After introducing Cecil’s family, The Butler alternates between intimate scenes of domestic life and sequences of historical pageantry. This model is familiar from countless other American epics, but Daniels consistently defamiliarizes it in characteristically odd ways. Many of the White House scenes are played for laughs, with Cusack, Liev Schreiber, and Alan Rickman playing deliberately exaggerated versions of Richard Nixon, Lyndon Johnson, and Ronald Reagan, respectively. (Robin Williams is no less strange as Eisenhower, since Daniels has the actor muffle his usual expressiveness.) These performances continue in the burlesque vein of The Paperboy, yet none of them is as showstopping as Winfrey’s star turn, which Daniels presents like a historic event in itself.

This inversion of the usual domestic-historic dynamic is The Butler‘s masterstroke. In a probing review for RogerEbert.com, Steven Boone gets at its significance when he writes: “Trained from childhood to be virtually invisible, Cecil is an aloof bumbler in the house, where his wife Gloria is the president.” While Daniels instructed Whitaker to convey as little emotion as possible (when I interviewed the actor last month, he explained that Daniels often instructed him to subtract physical expressions from his performance), he gave Winfrey plenty of room to dominate her scenes. Even when sharing recipes with her friends (a spoof on Winfrey’s career as a talk show host?), she commands the attention of everyone around her with a mix of bossiness and charm. Cecil’s home life reflects his professional life in that he practices the same calculated passivity in both. The movie poignantly suggests that Cecil has become so accustomed to his second face that he can’t take it off.

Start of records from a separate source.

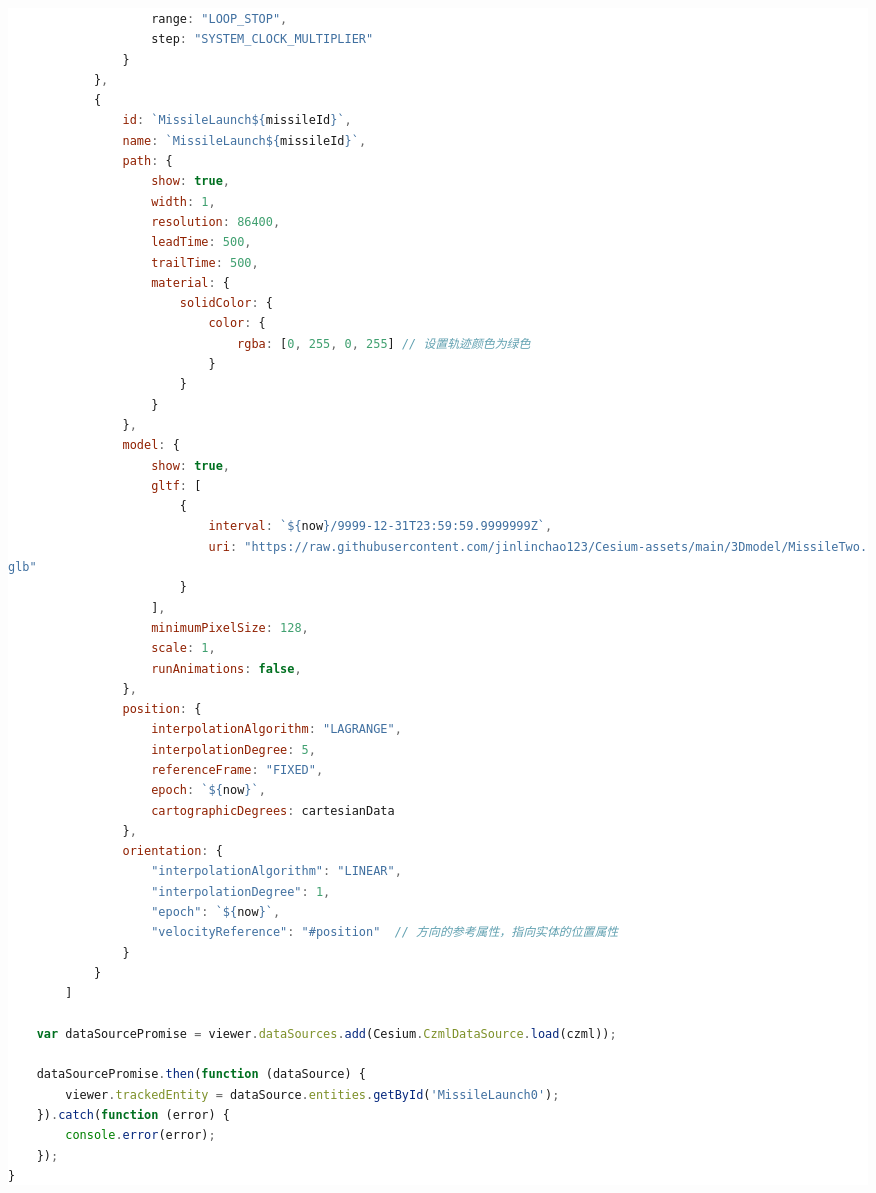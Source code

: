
 ```js
                    range: "LOOP_STOP",
                    step: "SYSTEM_CLOCK_MULTIPLIER"
                }
            },
            {
                id: `MissileLaunch${missileId}`,
                name: `MissileLaunch${missileId}`,
                path: {
                    show: true,
                    width: 1,
                    resolution: 86400,
                    leadTime: 500,
                    trailTime: 500,
                    material: {
                        solidColor: {
                            color: {
                                rgba: [0, 255, 0, 255] // 设置轨迹颜色为绿色
                            }
                        }
                    }
                },
                model: {
                    show: true,
                    gltf: [
                        {
                            interval: `${now}/9999-12-31T23:59:59.9999999Z`,
                            uri: "https://raw.githubusercontent.com/jinlinchao123/Cesium-assets/main/3Dmodel/MissileTwo.glb"
                        }
                    ],
                    minimumPixelSize: 128,
                    scale: 1,
                    runAnimations: false,
                },
                position: {
                    interpolationAlgorithm: "LAGRANGE",
                    interpolationDegree: 5,
                    referenceFrame: "FIXED",
                    epoch: `${now}`,
                    cartographicDegrees: cartesianData
                },
                orientation: {
                    "interpolationAlgorithm": "LINEAR",
                    "interpolationDegree": 1,
                    "epoch": `${now}`,
                    "velocityReference": "#position"  // 方向的参考属性，指向实体的位置属性
                }
            }
        ]

    var dataSourcePromise = viewer.dataSources.add(Cesium.CzmlDataSource.load(czml));

    dataSourcePromise.then(function (dataSource) {
        viewer.trackedEntity = dataSource.entities.getById('MissileLaunch0');
    }).catch(function (error) {
        console.error(error);
    });
}
```
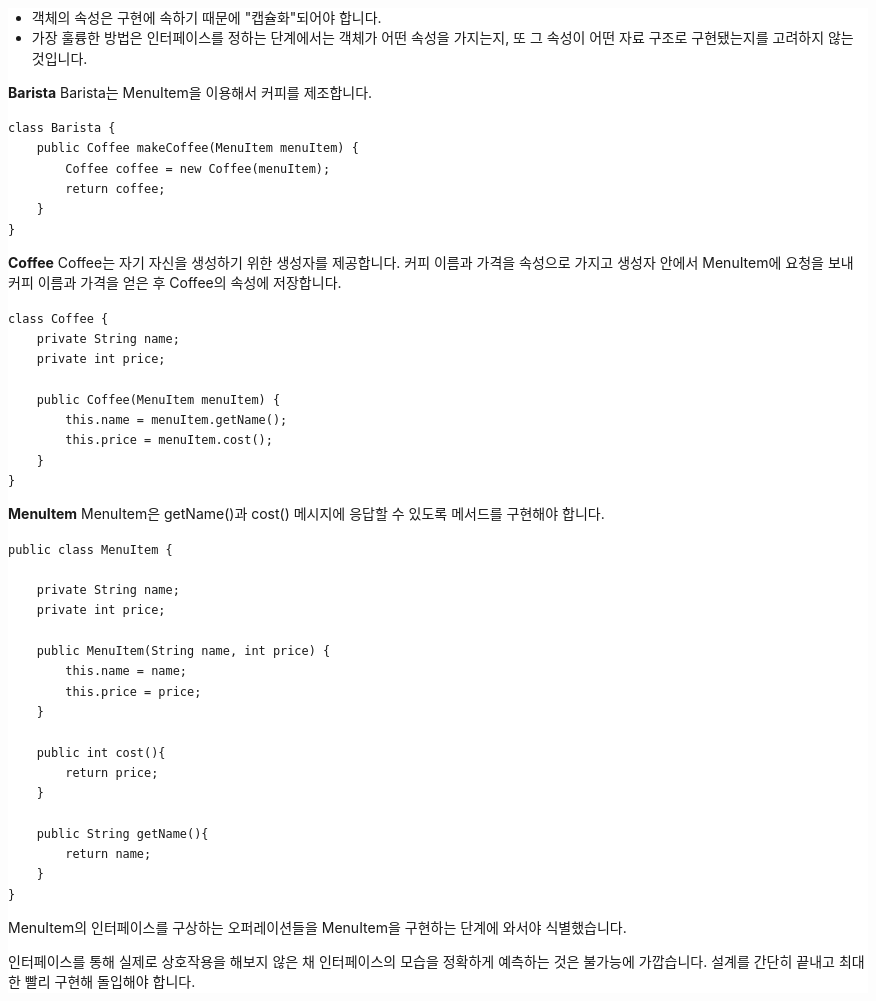 - 객체의 속성은 구현에 속하기 때문에 "캡슐화"되어야 합니다.
- 가장 훌륭한 방법은 인터페이스를 정하는 단계에서는 객체가 어떤 속성을 가지는지, 또 그 속성이 어떤 자료 구조로 구현됐는지를 고려하지 않는 것입니다.

__Barista__
Barista는 MenuItem을 이용해서 커피를 제조합니다.
```
class Barista {
    public Coffee makeCoffee(MenuItem menuItem) {
        Coffee coffee = new Coffee(menuItem);
        return coffee;
    }
}
```
__Coffee__
Coffee는 자기 자신을 생성하기 위한 생성자를 제공합니다.
커피 이름과 가격을 속성으로 가지고 생성자 안에서 MenuItem에 요청을 보내 커피 이름과 가격을 얻은 후 Coffee의 속성에 저장합니다.
```
class Coffee {
    private String name;
    private int price;
    
    public Coffee(MenuItem menuItem) {
        this.name = menuItem.getName();
        this.price = menuItem.cost();
    }
}
```
__MenuItem__
MenuItem은 getName()과 cost() 메시지에 응답할 수 있도록 메서드를 구현해야 합니다.
```
public class MenuItem {

    private String name;
    private int price;

    public MenuItem(String name, int price) {
        this.name = name;
        this.price = price;
    }

    public int cost(){
        return price;
    }

    public String getName(){
        return name;
    }
}
```
MenuItem의 인터페이스를 구상하는 오퍼레이션들을 MenuItem을 구현하는 단계에 와서야 식별했습니다.

인터페이스를 통해 실제로 상호작용을 해보지 않은 채 인터페이스의 모습을 정확하게 예측하는 것은 불가능에 가깝습니다.
설계를 간단히 끝내고 최대한 빨리 구현해 돌입해야 합니다.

And so the quality that allows Cecil to advance as a butler makes him an ineffective father and husband. Over the course of the film, Gloria lapses into alcoholism and cheats on her husband with a low-rent friend (Terrence Howard), yet Cecil never comments on either. Louis comes to resent him for kowtowing to white society and for dismissing the work of civil rights activists as dangerous; meanwhile his younger son, Charlie (played as an older teenager by Elijah Kelley), follows his conformist example, enlists in the army, and dies in Vietnam. By the time Cecil reconciles with Louis at an antiapartheid protest in the mid-80s, the civil rights movement has lost much of its fire, making Cecil’s triumph personal rather than political.

The film ends with a 90-year-old Cecil returning to the White House at the invite of Barack Obama. Daniels told me that he considers this the most beautiful part of the movie and that it’s the only scene he’s filmed that makes him cry. “[Cecil] finds himself,” he said, adding, “He recognizes that he’s been wrong about the civil rights movement” when he makes up with his son. The final moments of The Butler certainly feel uplifting—in keeping with the Hollywood formula the movie upholds, they practically have to—but I don’t feel they overpower the skepticism of what comes before. Perhaps the point is that the happy ending is a compromised one, given the protagonist’s lifelong insistence on compromise.

Like Daniels’s other movies, The Butler is most exciting when it revels in contradictions. In the film’s single most audacious sequence, Daniels cuts between the following scenes: one of the famous Woolworth’s sit-ins of 1960, in which Louis takes part; flashbacks to Louis and other activists preparing each other for the sort of racist threats they’ll receive at the sit-in; and shots of Cecil and other butlers preparing a dinner party for John F. Kennedy. Here Daniels situates a moment of political action between two very different scenes of role-playing, creating a sense of continuity between all three sets of images. This latest collision may be Daniels’s most purposeful yet—at the center of that collision lie some preconceived notions about history that could stand to be shaken up.